Data excerpts:
== Segment start ==
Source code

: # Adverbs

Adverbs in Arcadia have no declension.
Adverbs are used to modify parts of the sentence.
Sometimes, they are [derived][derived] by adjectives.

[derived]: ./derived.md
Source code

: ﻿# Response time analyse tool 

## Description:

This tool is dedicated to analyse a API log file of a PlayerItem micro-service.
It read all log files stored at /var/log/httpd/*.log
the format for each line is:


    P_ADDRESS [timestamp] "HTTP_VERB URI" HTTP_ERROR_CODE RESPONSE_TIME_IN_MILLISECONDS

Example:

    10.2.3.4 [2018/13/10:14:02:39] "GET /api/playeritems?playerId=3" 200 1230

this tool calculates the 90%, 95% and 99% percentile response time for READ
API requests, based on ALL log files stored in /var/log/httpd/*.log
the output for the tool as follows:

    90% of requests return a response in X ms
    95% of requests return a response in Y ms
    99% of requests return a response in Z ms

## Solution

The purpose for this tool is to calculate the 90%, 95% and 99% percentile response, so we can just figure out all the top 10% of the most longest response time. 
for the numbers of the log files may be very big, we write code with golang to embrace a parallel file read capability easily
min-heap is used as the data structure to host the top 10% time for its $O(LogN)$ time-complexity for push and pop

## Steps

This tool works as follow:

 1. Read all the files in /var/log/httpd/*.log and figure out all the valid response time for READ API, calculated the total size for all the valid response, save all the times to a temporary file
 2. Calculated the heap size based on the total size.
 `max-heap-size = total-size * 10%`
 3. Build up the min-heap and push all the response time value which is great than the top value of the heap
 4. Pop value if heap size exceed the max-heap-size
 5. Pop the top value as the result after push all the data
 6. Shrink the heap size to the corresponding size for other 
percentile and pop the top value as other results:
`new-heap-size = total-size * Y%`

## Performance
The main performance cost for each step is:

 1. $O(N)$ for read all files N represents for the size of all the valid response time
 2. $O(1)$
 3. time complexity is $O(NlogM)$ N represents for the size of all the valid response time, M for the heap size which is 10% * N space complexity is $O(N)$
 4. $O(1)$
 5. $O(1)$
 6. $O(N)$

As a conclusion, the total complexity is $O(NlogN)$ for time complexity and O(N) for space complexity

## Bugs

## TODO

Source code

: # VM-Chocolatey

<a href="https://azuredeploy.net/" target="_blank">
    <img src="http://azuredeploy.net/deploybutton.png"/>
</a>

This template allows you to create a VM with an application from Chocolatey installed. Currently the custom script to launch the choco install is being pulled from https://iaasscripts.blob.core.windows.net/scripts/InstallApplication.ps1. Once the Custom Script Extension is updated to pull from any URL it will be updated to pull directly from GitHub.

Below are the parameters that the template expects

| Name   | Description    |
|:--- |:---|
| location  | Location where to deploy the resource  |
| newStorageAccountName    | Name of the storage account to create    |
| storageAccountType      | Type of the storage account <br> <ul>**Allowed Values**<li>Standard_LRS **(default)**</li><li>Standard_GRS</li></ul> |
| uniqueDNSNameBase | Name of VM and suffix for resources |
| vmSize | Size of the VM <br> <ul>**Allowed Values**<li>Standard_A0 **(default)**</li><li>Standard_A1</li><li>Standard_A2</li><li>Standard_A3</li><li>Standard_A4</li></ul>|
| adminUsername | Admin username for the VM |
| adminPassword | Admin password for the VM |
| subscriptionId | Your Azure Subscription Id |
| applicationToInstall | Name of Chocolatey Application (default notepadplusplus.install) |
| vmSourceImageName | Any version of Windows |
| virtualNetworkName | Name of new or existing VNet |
== Segment end ==
About this exercise: Going line by line through the data, tally each one that includes the string "other", and answer with the tally only.

Problem solution: 2